PERALIHAN PENGGUNAAAN ENERGI FOSIL MENUJU ENERGI TERBARUKAN DI MASA YANG AKAN DATANG
PERALIHAN PENGGUNAAAN ENERGI FOSIL MENUJU ENERGI TERBARUKAN DI MASA YANG AKAN DATANG
JAKARTA, TaxCenter – Pemerintah Indonesia terus
menerapkan berbagai macam kebijakan untuk dapat terus mendorong upaya
pemerintah dalam mengurangi pencemaran lingkungan dan menciptakan lingkungan
yang ramah lingkungan lagi.
Bapak Suahasil Nazara selaku Wakil Menteri Keuangan
(Wamenkeu) menjelaskan bahwa penggunaan energi terbarukan bukan merupakan suatu
pilihan, melainkan suatu hal yang harus dilakukan pada masa yang akan datang.

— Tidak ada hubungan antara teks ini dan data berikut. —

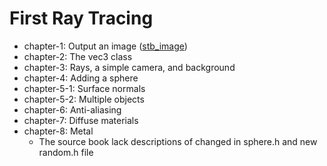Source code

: # First Ray Tracing

* chapter-1: Output an image ([stb_image](https://github.com/nothings/stb/blob/master/stb_image.h))
* chapter-2: The vec3 class
* chapter-3: Rays, a simple camera, and background
* chapter-4: Adding a sphere
* chapter-5-1: Surface normals
* chapter-5-2: Multiple objects
* chapter-6: Anti-aliasing
* chapter-7: Diffuse materials
* chapter-8: Metal
  * The source book lack descriptions of changed in sphere.h and new random.h file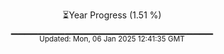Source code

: <p align="center">
⏳Year Progress (1.51 %) <br>
▁▁▁▁▁▁▁▁▁▁▁▁▁▁▁▁▁▁▁▁▁▁▁▁▁▁▁▁▁▁ <br>
<sub>Updated: Mon, 06 Jan 2025 12:41:35 GMT</sub>
</p>

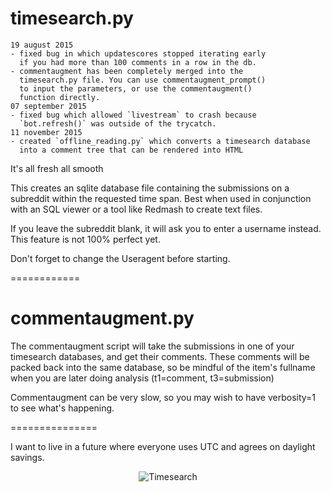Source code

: timesearch.py
=============

    19 august 2015
    - fixed bug in which updatescores stopped iterating early
      if you had more than 100 comments in a row in the db.
    - commentaugment has been completely merged into the
      timesearch.py file. You can use commentaugment_prompt()
      to input the parameters, or use the commentaugment()
      function directly.
    07 september 2015
    - fixed bug which allowed `livestream` to crash because
      `bot.refresh()` was outside of the trycatch.
    11 november 2015
    - created `offline_reading.py` which converts a timesearch database
      into a comment tree that can be rendered into HTML

It's all fresh all smooth

This creates an sqlite database file containing the submissions on a subreddit within the requested time span. Best when used in conjunction with an SQL viewer or a tool like Redmash to create text files.

If you leave the subreddit blank, it will ask you to enter a username instead. This feature is not 100% perfect yet.

Don't forget to change the Useragent before starting.

============

commentaugment.py
==============

The commentaugment script will take the submissions in one of your timesearch databases, and get their comments. These comments will be packed back into the same database, so be mindful of the item's fullname when you are later doing analysis (t1=comment, t3=submission)

Commentaugment can be very slow, so you may wish to have verbosity=1 to see what's happening.

===============

I want to live in a future where everyone uses UTC and agrees on daylight savings.

<p align="center">
  <img src="https://github.com/voussoir/reddit/blob/master/.GitImages/timesearch_logo_256.png?raw=true" alt="Timesearch"/>
</p>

Bapak Suahasil Nazara menilai bahwa penggunaan energi
harus mulai bergeser dari energi yang berbasiskan fosil untuk dapat menuju ke
energi terbarukan dan dapat menjadi langkah dalam pembangunan yang ramah
lingkungan.
Selanjutnya beliau juga menambahkan bahwa hal tersebut
juga untuk dapat mendukung terwujudnya Net Zero Emission.

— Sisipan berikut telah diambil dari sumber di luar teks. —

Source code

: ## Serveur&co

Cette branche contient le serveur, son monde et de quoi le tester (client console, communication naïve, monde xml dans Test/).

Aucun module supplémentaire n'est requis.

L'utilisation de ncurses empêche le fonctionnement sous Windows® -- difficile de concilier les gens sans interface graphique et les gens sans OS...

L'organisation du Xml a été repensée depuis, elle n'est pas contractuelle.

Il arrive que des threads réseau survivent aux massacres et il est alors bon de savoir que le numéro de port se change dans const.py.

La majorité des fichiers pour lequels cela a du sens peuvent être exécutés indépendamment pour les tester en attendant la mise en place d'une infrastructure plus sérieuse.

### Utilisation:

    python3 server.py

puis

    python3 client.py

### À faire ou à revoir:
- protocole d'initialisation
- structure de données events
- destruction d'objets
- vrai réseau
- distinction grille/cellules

Bapak Suahasil Nazara menjelaskan bahwa pemerintah
Indonesia akan terus mendorong pembangunan energi baru yang terbarukan melalui
berbagai macam instrumen, salah satunya melalui Anggaran Pendapatan dan
Belanja Negara (APBN).
Oleh karena itu pemerintah Indonesia menerapkan
komitmen tersebut melalui Anggaran Negara yang baik jika dilihat dari sisi
belanja dan juga pembiayaan.
Beliau juga menjelaskan bahwa Indonesia telah
melakukan pengurangan alokasi atas anggaran subsidi energi berbasiskan fosil
selama 5 (lima) tahun terakhir. Walaupun terdapat volatilitas atas harga energi
bumi, Indonesia masih berkomitmen untuk tetap mengurangi alokasi atas subsidi
energi.
Menurut Bapak Suahasil Nazara, bahwa sistem penandaan
anggaran perubahan iklim merupakan sebuah upaya yang dilakukan untuk dapat
mendukung pengelolaan anggaran perubahan iklim sehingga dapat lebih terukur.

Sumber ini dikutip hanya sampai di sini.